EXERCISE DIRECTIONS>
Omit all pictures, then print the entries exactly.

AVAILABLE DATA>
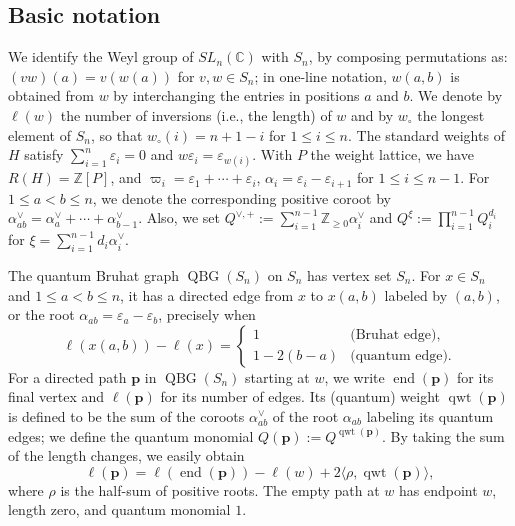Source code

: \documentclass[11pt,a4paper,reqno]{amsart}
\DeclareRobustCommand{\rev}[1]{{\color{revision}#1}}
\numberwithin{equation}{section}
\theoremstyle{definition}
\DeclareMathOperator{\QBG}{QBG}
\DeclareMathOperator{\End}{end}
\DeclareMathOperator{\qwt}{qwt}
\newcommand{\Z}{\mathbb Z}
\newcommand{\C}{\mathbb C}
\newcommand{\pp}{\mathbf p}
\newcommand{\eps}{\varepsilon}
\newcommand{\wlong}{w_\circ}
\begin{document}
\subsection{Basic notation}
\rev{We identify the Weyl group of \(SL_n(\C)\) with \(S_n\), by composing permutations as: \((vw)(a)=v(w(a))\) for \(v, w \in S_n\); in one-line notation, \(w(a,b)\) is obtained from \(w\) by interchanging the entries in positions \(a\) and \(b\). We denote by \(\ell(w)\) the number of inversions (i.e., the length) of \(w\) and by \(\wlong\) the longest element of \(S_n\), so that \(\wlong(i)=n+1-i\) for \(1 \le i \le n\). The standard weights of \(H\) satisfy \(\sum_{i=1}^n\eps_i=0\) and \(w\eps_i=\eps_{w(i)}\). With \(P\) the weight lattice, we have \(R(H)=\Z[P]\), and \(\varpi_i=\eps_1+\cdots+\eps_i\), \(\alpha_i=\eps_i-\eps_{i+1}\) for \(1 \le i \le n-1\). For \(1 \le a < b \le n\), we denote the corresponding positive coroot by \(\alpha_{ab}^{\vee}=\alpha_a^\vee+\cdots+\alpha_{b-1}^\vee\).}
\rev{Also, we set \(Q^{\vee,+} :=\sum_{i=1}^{n-1} \Z_{\ge 0}\alpha_i^\vee\) and \(Q^\xi:=\prod^{n-1}_{i=1} Q_i^{d_i}\) for \(\xi=\sum_{i=1}^{n-1} d_i\alpha_i^\vee\).}

\rev{The quantum Bruhat graph \(\QBG(S_n)\) on \(S_n\) has vertex set \(S_n\). For \(x\in S_n\) and \(1\le a<b\le n\), it has a directed edge from \(x\) to \(x(a,b)\) labeled by \((a,b)\), or the root \(\alpha_{ab}=\varepsilon_a-\varepsilon_b\), precisely when}
\[
\ell(x(a,b))-\ell(x)=
\begin{cases}
 1 &\text{(Bruhat edge)},\\
 1-2(b-a)&\text{(quantum edge)}.
\end{cases}
\]
For a directed path \(\pp\) in \(\QBG(S_n)\) starting at \(w\), we write \(\End(\pp)\) for its final vertex and \(\ell(\pp)\) for its number of edges. Its (quantum) weight \(\qwt(\pp)\) is defined to be the sum of the coroots \(\alpha_{ab}^\vee\) of the root \(\alpha_{ab}\) labeling its quantum edges; we define the quantum monomial \(Q(\pp) := Q^{\qwt(\pp)}\). By taking the sum of the length changes, we easily obtain 
\begin{equation}\label{eq:length}
 \ell(\pp)=\ell(\End(\pp))-\ell(w)+2\langle\rho,\qwt(\pp)\rangle ,
\end{equation}
where \(\rho\) is the half-sum of positive roots. The empty path at \(w\) has endpoint \(w\), length zero, and quantum monomial \(1\).
\end{document}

WORKED SOLUTION>
Source code

: \documentclass[11pt,a4paper,reqno]{amsart}
\DeclareRobustCommand{\rev}[1]{{\color{revision}#1}}
\numberwithin{equation}{section}
\theoremstyle{definition}
\DeclareMathOperator{\QBG}{QBG}
\DeclareMathOperator{\End}{end}
\DeclareMathOperator{\qwt}{qwt}
\newcommand{\Z}{\mathbb Z}
\newcommand{\C}{\mathbb C}
\newcommand{\pp}{\mathbf p}
\newcommand{\eps}{\varepsilon}
\newcommand{\wlong}{w_\circ}
\begin{document}
\subsection{Basic notation}
\rev{We identify the Weyl group of \(SL_n(\C)\) with \(S_n\), by composing permutations as: \((vw)(a)=v(w(a))\) for \(v, w \in S_n\); in one-line notation, \(w(a,b)\) is obtained from \(w\) by interchanging the entries in positions \(a\) and \(b\). We denote by \(\ell(w)\) the number of inversions (i.e., the length) of \(w\) and by \(\wlong\) the longest element of \(S_n\), so that \(\wlong(i)=n+1-i\) for \(1 \le i \le n\). The standard weights of \(H\) satisfy \(\sum_{i=1}^n\eps_i=0\) and \(w\eps_i=\eps_{w(i)}\). With \(P\) the weight lattice, we have \(R(H)=\Z[P]\), and \(\varpi_i=\eps_1+\cdots+\eps_i\), \(\alpha_i=\eps_i-\eps_{i+1}\) for \(1 \le i \le n-1\). For \(1 \le a < b \le n\), we denote the corresponding positive coroot by \(\alpha_{ab}^{\vee}=\alpha_a^\vee+\cdots+\alpha_{b-1}^\vee\).}
\rev{Also, we set \(Q^{\vee,+} :=\sum_{i=1}^{n-1} \Z_{\ge 0}\alpha_i^\vee\) and \(Q^\xi:=\prod^{n-1}_{i=1} Q_i^{d_i}\) for \(\xi=\sum_{i=1}^{n-1} d_i\alpha_i^\vee\).}

\rev{The quantum Bruhat graph \(\QBG(S_n)\) on \(S_n\) has vertex set \(S_n\). For \(x\in S_n\) and \(1\le a<b\le n\), it has a directed edge from \(x\) to \(x(a,b)\) labeled by \((a,b)\), or the root \(\alpha_{ab}=\varepsilon_a-\varepsilon_b\), precisely when}
\[
\ell(x(a,b))-\ell(x)=
\begin{cases}
 1 &\text{(Bruhat edge)},\\
 1-2(b-a)&\text{(quantum edge)}.
\end{cases}
\]
For a directed path \(\pp\) in \(\QBG(S_n)\) starting at \(w\), we write \(\End(\pp)\) for its final vertex and \(\ell(\pp)\) for its number of edges. Its (quantum) weight \(\qwt(\pp)\) is defined to be the sum of the coroots \(\alpha_{ab}^\vee\) of the root \(\alpha_{ab}\) labeling its quantum edges; we define the quantum monomial \(Q(\pp) := Q^{\qwt(\pp)}\). By taking the sum of the length changes, we easily obtain 
\begin{equation}\label{eq:length}
 \ell(\pp)=\ell(\End(\pp))-\ell(w)+2\langle\rho,\qwt(\pp)\rangle ,
\end{equation}
where \(\rho\) is the half-sum of positive roots. The empty path at \(w\) has endpoint \(w\), length zero, and quantum monomial \(1\).
\end{document}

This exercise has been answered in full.